A jornada da lona preta até a produção do arroz sem veneno e de alta qualidade

Saga de uma família gaúcha resume o longo caminho dos sem terra para vencer o preconceito e mostrar a ascensão social

Brasil de Fato | Porto Alegre |
Everaldo e a família: uma longa caminhada do acampamento ao assentamento - Foto: Ayrton Centeno

“Eu digo que o arroz são dois, são duas partes. Uma é da lavoura, o preparo de solo, semear, a germinação, o crescimento, a água. A outra é o recebimento e o beneficiamento. A gente faz a cadeia toda até a comercialização”. 

Quem fala assim, com seu jeitão despachado e domínio do assunto, é o Everaldo. Parece até mentira que, tempos atrás, arroz era um negócio estranho para ele. Não sabia nada do grão. Everaldo era da soja, do milho e do feijão. Mas não tinha onde semear.

Aos 17 anos, sabedor que os 15 hectares do pai em Ronda Alta, Norte gaúcho, era pouco chão para repartir entre ele e os quatro irmãos, tocou-se para debaixo da lona preta. Gastou cinco anos penando de acampamento em acampamento. Passou por Bagé, Cruz Alta e outros municípios. Teve bastante tropelias com a Brigada Militar. E o que ouviu de muita gente na época?

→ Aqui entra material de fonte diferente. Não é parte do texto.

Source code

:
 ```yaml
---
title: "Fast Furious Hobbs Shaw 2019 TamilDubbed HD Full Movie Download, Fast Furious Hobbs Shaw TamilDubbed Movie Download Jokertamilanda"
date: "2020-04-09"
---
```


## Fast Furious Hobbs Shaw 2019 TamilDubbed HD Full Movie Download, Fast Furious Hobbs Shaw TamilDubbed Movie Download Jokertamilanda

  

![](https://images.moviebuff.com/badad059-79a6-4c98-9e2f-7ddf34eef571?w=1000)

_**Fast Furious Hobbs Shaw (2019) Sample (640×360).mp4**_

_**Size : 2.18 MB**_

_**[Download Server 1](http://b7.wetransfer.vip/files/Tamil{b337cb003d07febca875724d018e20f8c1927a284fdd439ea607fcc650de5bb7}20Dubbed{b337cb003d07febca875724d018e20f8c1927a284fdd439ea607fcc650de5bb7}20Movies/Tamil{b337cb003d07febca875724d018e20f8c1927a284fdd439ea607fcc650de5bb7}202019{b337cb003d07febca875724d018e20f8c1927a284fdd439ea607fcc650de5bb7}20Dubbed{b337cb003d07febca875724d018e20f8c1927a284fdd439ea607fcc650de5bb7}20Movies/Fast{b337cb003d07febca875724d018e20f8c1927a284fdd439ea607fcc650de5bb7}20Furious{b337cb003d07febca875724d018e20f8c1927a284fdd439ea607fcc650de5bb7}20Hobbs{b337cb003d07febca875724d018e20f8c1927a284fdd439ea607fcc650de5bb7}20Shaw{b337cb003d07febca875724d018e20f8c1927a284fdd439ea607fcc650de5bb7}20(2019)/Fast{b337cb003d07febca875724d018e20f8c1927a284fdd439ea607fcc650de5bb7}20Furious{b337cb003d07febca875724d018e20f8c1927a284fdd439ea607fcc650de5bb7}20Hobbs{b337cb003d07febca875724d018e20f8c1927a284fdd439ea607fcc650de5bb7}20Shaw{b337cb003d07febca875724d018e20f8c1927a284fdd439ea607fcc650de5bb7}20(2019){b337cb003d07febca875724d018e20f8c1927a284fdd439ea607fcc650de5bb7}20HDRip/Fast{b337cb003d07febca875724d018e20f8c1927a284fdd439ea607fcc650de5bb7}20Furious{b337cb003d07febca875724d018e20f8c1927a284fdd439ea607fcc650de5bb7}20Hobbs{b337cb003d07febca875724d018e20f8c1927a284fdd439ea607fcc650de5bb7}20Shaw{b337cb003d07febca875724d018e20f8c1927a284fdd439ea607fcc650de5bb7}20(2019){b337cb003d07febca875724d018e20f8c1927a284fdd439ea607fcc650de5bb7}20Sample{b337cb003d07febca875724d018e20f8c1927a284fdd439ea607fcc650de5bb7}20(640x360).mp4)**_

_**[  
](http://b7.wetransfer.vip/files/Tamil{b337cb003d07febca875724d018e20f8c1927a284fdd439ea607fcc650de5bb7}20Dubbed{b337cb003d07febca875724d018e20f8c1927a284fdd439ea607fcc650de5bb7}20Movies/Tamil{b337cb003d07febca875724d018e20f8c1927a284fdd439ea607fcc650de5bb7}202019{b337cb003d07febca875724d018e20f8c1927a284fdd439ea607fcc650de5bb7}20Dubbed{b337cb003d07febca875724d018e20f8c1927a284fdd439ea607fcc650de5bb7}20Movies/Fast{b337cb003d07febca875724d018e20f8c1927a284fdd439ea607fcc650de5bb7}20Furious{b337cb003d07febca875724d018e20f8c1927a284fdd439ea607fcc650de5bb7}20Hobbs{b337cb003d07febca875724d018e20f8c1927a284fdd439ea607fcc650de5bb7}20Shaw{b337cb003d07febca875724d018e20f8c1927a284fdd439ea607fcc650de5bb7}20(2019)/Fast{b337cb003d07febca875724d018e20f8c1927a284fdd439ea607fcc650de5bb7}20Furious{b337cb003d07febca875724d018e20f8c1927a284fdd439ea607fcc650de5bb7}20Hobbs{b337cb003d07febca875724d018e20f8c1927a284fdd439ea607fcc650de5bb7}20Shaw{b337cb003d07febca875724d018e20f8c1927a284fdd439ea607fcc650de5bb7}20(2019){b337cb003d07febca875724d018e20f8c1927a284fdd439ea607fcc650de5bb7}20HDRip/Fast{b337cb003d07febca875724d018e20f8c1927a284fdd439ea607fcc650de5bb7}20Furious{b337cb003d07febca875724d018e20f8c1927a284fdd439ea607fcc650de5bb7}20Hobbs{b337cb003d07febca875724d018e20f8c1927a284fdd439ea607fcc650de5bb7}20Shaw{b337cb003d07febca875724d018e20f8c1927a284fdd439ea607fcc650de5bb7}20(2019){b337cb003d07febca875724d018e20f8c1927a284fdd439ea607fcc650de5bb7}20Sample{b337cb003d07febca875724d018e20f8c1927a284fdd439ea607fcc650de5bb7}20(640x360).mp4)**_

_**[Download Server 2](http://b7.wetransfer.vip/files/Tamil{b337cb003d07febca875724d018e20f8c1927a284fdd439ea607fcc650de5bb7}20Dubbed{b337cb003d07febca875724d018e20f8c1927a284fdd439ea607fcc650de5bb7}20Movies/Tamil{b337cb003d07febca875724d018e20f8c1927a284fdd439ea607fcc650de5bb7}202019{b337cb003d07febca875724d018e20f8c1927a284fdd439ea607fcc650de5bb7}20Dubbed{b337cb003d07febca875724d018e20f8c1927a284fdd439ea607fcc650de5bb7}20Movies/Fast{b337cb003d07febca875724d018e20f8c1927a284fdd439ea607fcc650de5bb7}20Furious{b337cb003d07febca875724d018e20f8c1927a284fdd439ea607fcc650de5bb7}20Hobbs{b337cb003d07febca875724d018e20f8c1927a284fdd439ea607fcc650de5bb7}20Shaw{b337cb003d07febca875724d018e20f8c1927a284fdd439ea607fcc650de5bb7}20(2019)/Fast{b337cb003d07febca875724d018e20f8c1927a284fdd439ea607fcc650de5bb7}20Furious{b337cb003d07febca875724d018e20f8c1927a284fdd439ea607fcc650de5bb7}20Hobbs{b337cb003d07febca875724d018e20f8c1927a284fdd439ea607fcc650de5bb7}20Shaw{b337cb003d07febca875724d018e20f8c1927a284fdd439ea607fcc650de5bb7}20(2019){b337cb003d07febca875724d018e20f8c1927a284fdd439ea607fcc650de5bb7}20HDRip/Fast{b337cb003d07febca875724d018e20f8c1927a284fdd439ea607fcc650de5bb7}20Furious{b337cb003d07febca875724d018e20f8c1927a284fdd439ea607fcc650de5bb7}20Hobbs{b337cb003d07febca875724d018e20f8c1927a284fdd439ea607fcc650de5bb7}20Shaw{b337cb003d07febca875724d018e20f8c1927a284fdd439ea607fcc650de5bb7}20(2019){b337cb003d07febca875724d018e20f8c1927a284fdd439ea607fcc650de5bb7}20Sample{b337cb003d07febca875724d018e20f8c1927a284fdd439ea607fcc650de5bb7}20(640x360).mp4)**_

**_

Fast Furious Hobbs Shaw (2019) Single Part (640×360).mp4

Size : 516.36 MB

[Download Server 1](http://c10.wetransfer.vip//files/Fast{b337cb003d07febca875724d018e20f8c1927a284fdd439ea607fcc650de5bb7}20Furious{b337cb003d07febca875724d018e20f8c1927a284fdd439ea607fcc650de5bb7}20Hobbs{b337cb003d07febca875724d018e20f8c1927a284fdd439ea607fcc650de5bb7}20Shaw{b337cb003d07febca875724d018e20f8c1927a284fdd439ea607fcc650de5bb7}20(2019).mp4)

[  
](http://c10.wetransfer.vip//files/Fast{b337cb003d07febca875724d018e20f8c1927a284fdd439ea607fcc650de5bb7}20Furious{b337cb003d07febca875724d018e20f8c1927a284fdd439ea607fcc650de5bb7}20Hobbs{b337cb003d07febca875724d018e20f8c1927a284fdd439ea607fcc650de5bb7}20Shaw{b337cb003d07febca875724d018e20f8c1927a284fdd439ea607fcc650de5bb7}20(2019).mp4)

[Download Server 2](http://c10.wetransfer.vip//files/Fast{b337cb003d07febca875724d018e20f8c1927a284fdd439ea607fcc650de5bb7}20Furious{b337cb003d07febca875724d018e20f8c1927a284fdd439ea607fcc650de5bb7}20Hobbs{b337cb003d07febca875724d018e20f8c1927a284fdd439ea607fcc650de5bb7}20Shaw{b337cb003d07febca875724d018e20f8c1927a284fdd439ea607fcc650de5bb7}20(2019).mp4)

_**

"Quando viam um sem terra chamavam a gente de vagabundo. E diziam que vagabundo tinha que apanhar da polícia. Muito preconceito. Mas provamos o contrário. Que os vagabundos que eles falavam hoje tem a sua própria produção e vivem da sua produção."

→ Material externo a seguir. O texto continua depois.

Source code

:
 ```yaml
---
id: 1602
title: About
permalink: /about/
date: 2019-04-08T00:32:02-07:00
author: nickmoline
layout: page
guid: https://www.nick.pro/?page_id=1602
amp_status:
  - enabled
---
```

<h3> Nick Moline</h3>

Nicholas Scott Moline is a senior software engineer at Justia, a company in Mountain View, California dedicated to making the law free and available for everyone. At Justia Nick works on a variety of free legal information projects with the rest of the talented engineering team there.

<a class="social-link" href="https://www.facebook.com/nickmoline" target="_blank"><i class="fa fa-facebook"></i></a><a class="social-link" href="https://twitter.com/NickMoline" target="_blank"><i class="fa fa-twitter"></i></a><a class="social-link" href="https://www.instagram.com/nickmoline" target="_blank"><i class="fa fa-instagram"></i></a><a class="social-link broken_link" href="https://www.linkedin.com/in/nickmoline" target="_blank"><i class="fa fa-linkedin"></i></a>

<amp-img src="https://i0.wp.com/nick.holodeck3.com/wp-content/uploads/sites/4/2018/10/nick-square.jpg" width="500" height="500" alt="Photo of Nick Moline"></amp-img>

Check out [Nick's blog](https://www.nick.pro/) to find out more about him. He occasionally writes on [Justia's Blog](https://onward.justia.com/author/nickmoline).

Ele não tem dúvidas: valeu a pena. Conquistou enfim seu lote no Assentamento Capela, em Nova Santa Rita, município da região Metropolitana de Porto Alegre. Ali, pisando na primeira terra que podia chamar de sua, começou a cultivar arroz sem veneno.

"Destas 29 famílias que estão na cooperativa, ninguém plantava arroz. Ninguém conhecia, ninguém sabia. Então, a gente foi buscando conhecimento técnico. Ano após ano, fomos evoluindo até a gente dominar toda a cadeia do arroz."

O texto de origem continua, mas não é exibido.